§ **Work instructions**
Within the lines below, find those that hold the string "label" and copy each one.

(Document images with source code)
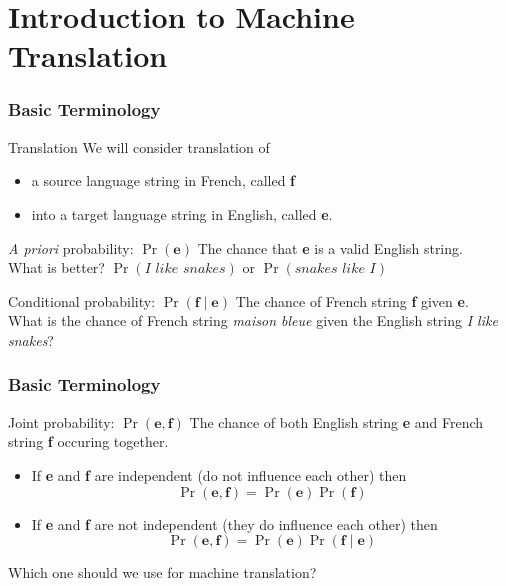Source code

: 





\section{Introduction to Machine Translation}
\frame{\tableofcontents[currentsection]}

\begin{frame}
\frametitle{Basic Terminology}
\begin{block}{Translation}
We will consider translation of 
\begin{itemize}
\item a source language string in French, called \textbf{f} 
\item into a target language string in English, called \textbf{e}.
\end{itemize}
\end{block}\pause
\begin{block}{\textit{A priori} probability: $\Pr(\textbf{e})$}
The chance that \textbf{e} is a valid English string.\\
What is better? $\Pr(\textit{I like snakes})$ or $\Pr(\textit{snakes like I})$
\end{block}\pause
\begin{block}{Conditional probability: $\Pr(\textbf{f} \mid \textbf{e})$}
The chance of French string \textbf{f} given \textbf{e}. \\
What is the chance of French string \textit{maison bleue} given the English string \textit{I like snakes}?
\end{block}
\end{frame}

\begin{frame}
\frametitle{Basic Terminology}
\begin{block}{Joint probability: $\Pr(\textbf{e}, \textbf{f})$}
The chance of both English string \textbf{e} and French string \textbf{f} occuring together.
\begin{itemize}[<+->]
\item If \textbf{e} and \textbf{f} are independent (do not influence each other) then 
\[ \Pr(\textbf{e}, \textbf{f}) = \Pr(\textbf{e}) \Pr(\textbf{f}) \]
\item If \textbf{e} and \textbf{f} are not independent (they do influence each other) then
\[ \Pr(\textbf{e}, \textbf{f}) = \Pr(\textbf{e}) \Pr(\textbf{f} \mid \textbf{e}) \]
\end{itemize}\pause
Which one should we use for machine translation?
\end{block}
\end{frame}

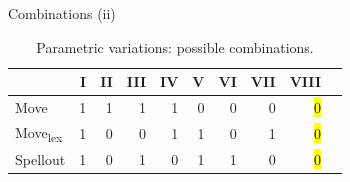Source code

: \documentclass[lesson_slides]{subfiles}
\begin{document}
\begin{frame}{Combinations (ii)}

    \begin{table}[H]
        \centering
        \begin{tabular}{|l|r|r|r|r|r|r|r|r|r|}
        \hline
         & I & II & III & IV & V & VI & VII & VIII \\
        \hline
        Move                    & 1 & 1 & 1 & 1 & 0 & 0 & 0 & \hl{0} \\
        \hline
        Move\textsubscript{lex} & 1 & 0 & 0 & 1 & 1 & 0 & 1 & \hl{0} \\
        \hline
        Spellout                & 1 & 0 & 1 & 0 & 1 & 1 & 0 & \hl{0} \\
        \hline
        \end{tabular}
        \caption{\label{tab:samp}Parametric variations: possible combinations.}
    \end{table}
    
\end{frame}
\end{document}

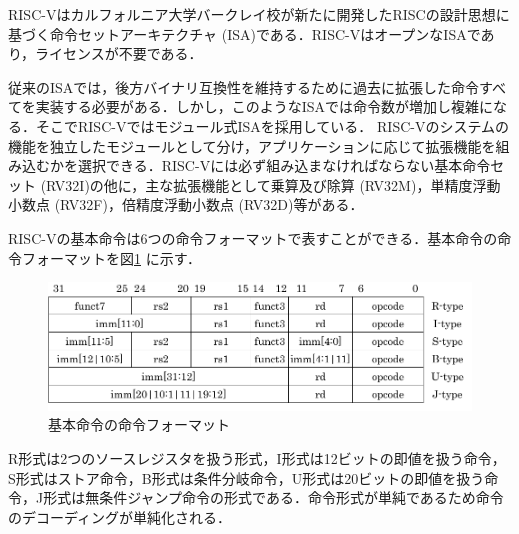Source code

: 
RISC-Vはカルフォルニア大学バークレイ校が新たに開発したRISCの設計思想に基づく命令セットアーキテクチャ (ISA)である．RISC-VはオープンなISAであり，ライセンスが不要である．

従来のISAでは，後方バイナリ互換性を維持するために過去に拡張した命令すべてを実装する必要がある．しかし，このようなISAでは命令数が増加し複雑になる．そこでRISC-Vではモジュール式ISAを採用している\cite{bib:risc-v-module}．
RISC-Vのシステムの機能を独立したモジュールとして分け，アプリケーションに応じて拡張機能を組み込むかを選択できる．RISC-Vには必ず組み込まなければならない基本命令セット (RV32I)の他に，主な拡張機能として乗算及び除算 (RV32M)，単精度浮動小数点 (RV32F)，倍精度浮動小数点 (RV32D)等がある．

RISC-Vの基本命令は6つの命令フォーマットで表すことができる．基本命令の命令フォーマットを図\ref{fig:RISC-V_Instruction_formats}
に示す．

\begin{figure}
    \centering
    \includegraphics[scale=0.8]{image/Inst_Format.pdf}
    \caption{基本命令の命令フォーマット}
    \label{fig:RISC-V_Instruction_formats}
\end{figure}

R形式は2つのソースレジスタを扱う形式，I形式は12ビットの即値を扱う命令，S形式はストア命令，B形式は条件分岐命令，U形式は20ビットの即値を扱う命令，J形式は無条件ジャンプ命令の形式である．命令形式が単純であるため命令のデコーディングが単純化される．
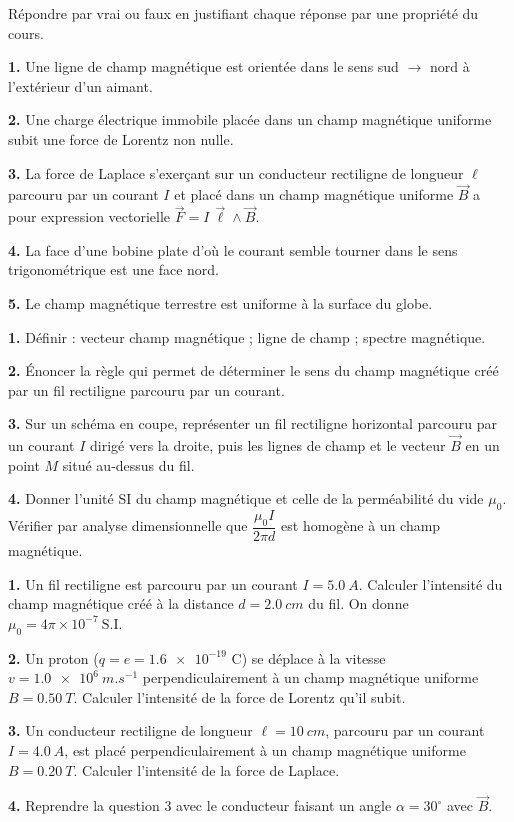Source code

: \documentclass[11pt]{article}
\begin{document}
\begin{exercice}
Répondre par vrai ou faux en justifiant chaque réponse par une propriété du cours.

\textbf{1.} Une ligne de champ magnétique est orientée dans le sens sud $\rightarrow$ nord à l'extérieur d'un aimant.

\textbf{2.} Une charge électrique immobile placée dans un champ magnétique uniforme subit une force de Lorentz non nulle.

\textbf{3.} La force de Laplace s'exerçant sur un conducteur rectiligne de longueur $\ell$ parcouru par un courant $I$ et placé dans un champ magnétique uniforme $\vec{B}$ a pour expression vectorielle $\vec{F} = I\,\vec{\ell} \wedge \vec{B}$.

\textbf{4.} La face d'une bobine plate d'où le courant semble tourner dans le sens trigonométrique est une face nord.

\textbf{5.} Le champ magnétique terrestre est uniforme à la surface du globe.
\end{exercice}

\begin{exercice}
\textbf{1.} Définir : vecteur champ magnétique ; ligne de champ ; spectre magnétique.

\textbf{2.} Énoncer la règle qui permet de déterminer le sens du champ magnétique créé par un fil rectiligne parcouru par un courant.

\textbf{3.} Sur un schéma en coupe, représenter un fil rectiligne horizontal parcouru par un courant $I$ dirigé vers la droite, puis les lignes de champ et le vecteur $\vec{B}$ en un point $M$ situé au-dessus du fil.

\textbf{4.} Donner l'unité SI du champ magnétique et celle de la perméabilité du vide $\mu_0$. Vérifier par analyse dimensionnelle que $\dfrac{\mu_0 I}{2\pi d}$ est homogène à un champ magnétique.
\end{exercice}

\begin{exercice}
\textbf{1.} Un fil rectiligne est parcouru par un courant $I = \SI{5,0}{A}$. Calculer l'intensité du champ magnétique créé à la distance $d = \SI{2,0}{cm}$ du fil. On donne $\mu_0 = 4\pi \times 10^{-7}\ \mathrm{S.I.}$

\textbf{2.} Un proton ($q = e = \num{1,6e-19}$ C) se déplace à la vitesse $v = \SI{1,0e6}{m.s^{-1}}$ perpendiculairement à un champ magnétique uniforme $B = \SI{0,50}{T}$. Calculer l'intensité de la force de Lorentz qu'il subit.

\textbf{3.} Un conducteur rectiligne de longueur $\ell = \SI{10}{cm}$, parcouru par un courant $I = \SI{4,0}{A}$, est placé perpendiculairement à un champ magnétique uniforme $B = \SI{0,20}{T}$. Calculer l'intensité de la force de Laplace.

\textbf{4.} Reprendre la question 3 avec le conducteur faisant un angle $\alpha = 30^{\circ}$ avec $\vec{B}$.
\end{exercice}
\end{document}

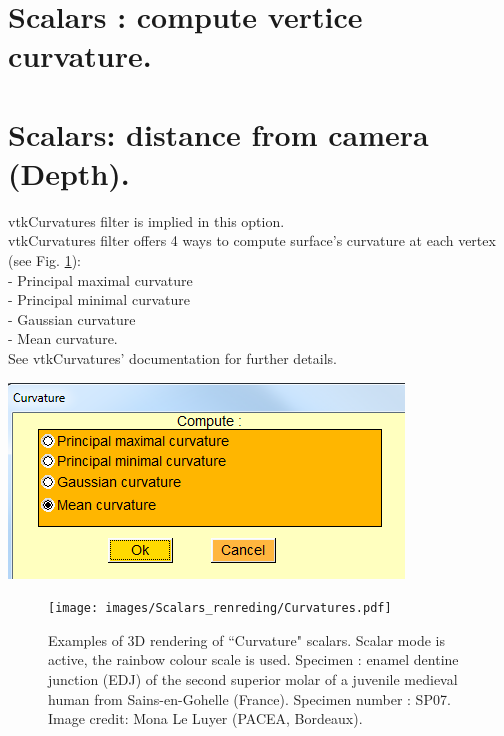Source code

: \section{Scalars : compute vertice curvature.}
\section{Scalars: distance from camera (Depth).}
\noindent
\begin{minipage}{0.5\textwidth}
vtkCurvatures filter is implied in this option.\\
vtkCurvatures filter offers 4 ways to compute surface's
curvature at each vertex (see Fig. \ref{curvatures}):\\
- Principal maximal curvature\\
- Principal minimal curvature\\
- Gaussian curvature\\
- Mean curvature.\\
See vtkCurvatures' documentation for further details.

\end{minipage}    
\begin{minipage}{0.5\textwidth}\centering
  \includegraphics[scale=0.5]{images/Scalars_renreding/Curvature_window.png}
\label{curvature_window}
 \end{minipage} 
\noindent

\begin{figure}
  \centering
  \texttt{[image: images/Scalars\_renreding/Curvatures.pdf]} 
	\caption{
Examples of 3D rendering of ``Curvature" scalars. Scalar mode is active, the rainbow colour scale is used. Specimen : enamel dentine junction (EDJ) of the second superior molar of a juvenile medieval human from Sains-en-Gohelle (France). Specimen number : SP07. Image credit: Mona Le Luyer (PACEA, Bordeaux).}
\label{curvatures}
 
\end{figure}

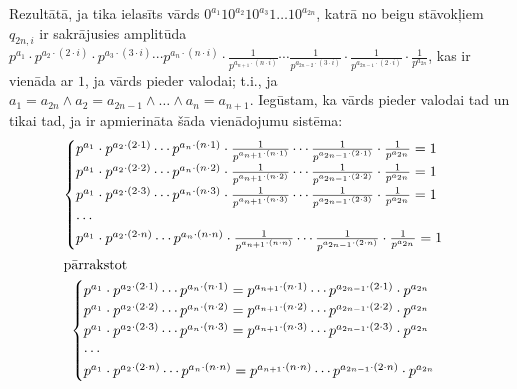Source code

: \documentclass{ludis}
\begin{document}
\begin{pieradijums}
Rezultātā, ja tika ielasīts vārds $0^{a_1}10^{a_2}10^{a_3}1\ldots 10^{a_{2n}}$, katrā no beigu stāvokļiem $q_{2n,i}$ ir sakrājusies amplitūda
$p^{a_1}\cdot p^{a_2 \cdot (2\cdot i)}\cdot p^{a_3 \cdot (3\cdot i)}\cdots p^{a_n \cdot (n\cdot i)} \cdot \frac{1}{p^{a_{n+1} \cdot (n\cdot i)}}\cdots \frac{1}{p^{a_{2n-2} \cdot (3\cdot i)}}\cdot \frac{1}{p^{a_{2n-1} \cdot (2\cdot i)}}\cdot \frac{1}{p^{a_{2n}}}$,
kas ir vienāda ar $1$, ja vārds pieder valodai; t.i., ja
$a_1 = a_{2n} \wedge a_2 = a_{2n-1} \wedge \ldots \wedge a_n = a_{n+1}$.
Iegūstam, ka vārds pieder valodai tad un tikai tad, ja ir apmierināta šāda vienādojumu sistēma:
\begin{gather*}
	\begin{cases}
		p^{a_1}\cdot p^{a_2 \cdot (2\cdot 1)} \cdots p^{a_n \cdot (n\cdot 1)} \cdot \frac{1}{p^{a_{n+1} \cdot (n\cdot 1)}}\cdots \frac{1}{p^{a_{2n-1} \cdot (2\cdot 1)}}\cdot \frac{1}{p^{a_{2n}}} = 1\\
		p^{a_1}\cdot p^{a_2 \cdot (2\cdot 2)}\cdots p^{a_n \cdot (n\cdot 2)} \cdot \frac{1}{p^{a_{n+1} \cdot (n\cdot 2)}}\cdots \frac{1}{p^{a_{2n-1} \cdot (2\cdot 2)}}\cdot \frac{1}{p^{a_{2n}}} = 1\\
		p^{a_1}\cdot p^{a_2 \cdot (2\cdot 3)}\cdots p^{a_n \cdot (n\cdot 3)} \cdot \frac{1}{p^{a_{n+1} \cdot (n\cdot 3)}}\cdots \frac{1}{p^{a_{2n-1} \cdot (2\cdot 3)}}\cdot \frac{1}{p^{a_{2n}}} = 1\\
		\cdots \\
		p^{a_1}\cdot p^{a_2 \cdot (2\cdot n)}\cdots p^{a_n \cdot (n\cdot n)} \cdot \frac{1}{p^{a_{n+1} \cdot (n\cdot n)}}\cdots \frac{1}{p^{a_{2n-1} \cdot (2\cdot n)}}\cdot \frac{1}{p^{a_{2n}}} = 1\\
	\end{cases}\\
\intertext{pārrakstot}
	\begin{cases}
		p^{a_1}\cdot p^{a_2 \cdot (2\cdot 1)} \cdots p^{a_n \cdot (n\cdot 1)} = p^{a_{n+1} \cdot (n\cdot 1)}\cdots p^{a_{2n-1} \cdot (2\cdot 1)}\cdot p^{a_{2n}}\\
		p^{a_1}\cdot p^{a_2 \cdot (2\cdot 2)} \cdots p^{a_n \cdot (n\cdot 2)} = p^{a_{n+1} \cdot (n\cdot 2)}\cdots p^{a_{2n-1} \cdot (2\cdot 2)}\cdot p^{a_{2n}}\\
		p^{a_1}\cdot p^{a_2 \cdot (2\cdot 3)} \cdots p^{a_n \cdot (n\cdot 3)} = p^{a_{n+1} \cdot (n\cdot 3)}\cdots p^{a_{2n-1} \cdot (2\cdot 3)}\cdot p^{a_{2n}}\\
		\cdots \\
		p^{a_1}\cdot p^{a_2 \cdot (2\cdot n)} \cdots p^{a_n \cdot (n\cdot n)} = p^{a_{n+1} \cdot (n\cdot n)}\cdots p^{a_{2n-1} \cdot (2\cdot n)}\cdot p^{a_{2n}}\\

\end{cases}
\end{gather*}
\end{pieradijums}
\end{document}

§ **Solution**
        \caption{\label{tab:samp}Parametric variations: possible combinations.}
    \label{fig:RISC-V_Instruction_formats}
\label{curvature_window}
\label{curvatures}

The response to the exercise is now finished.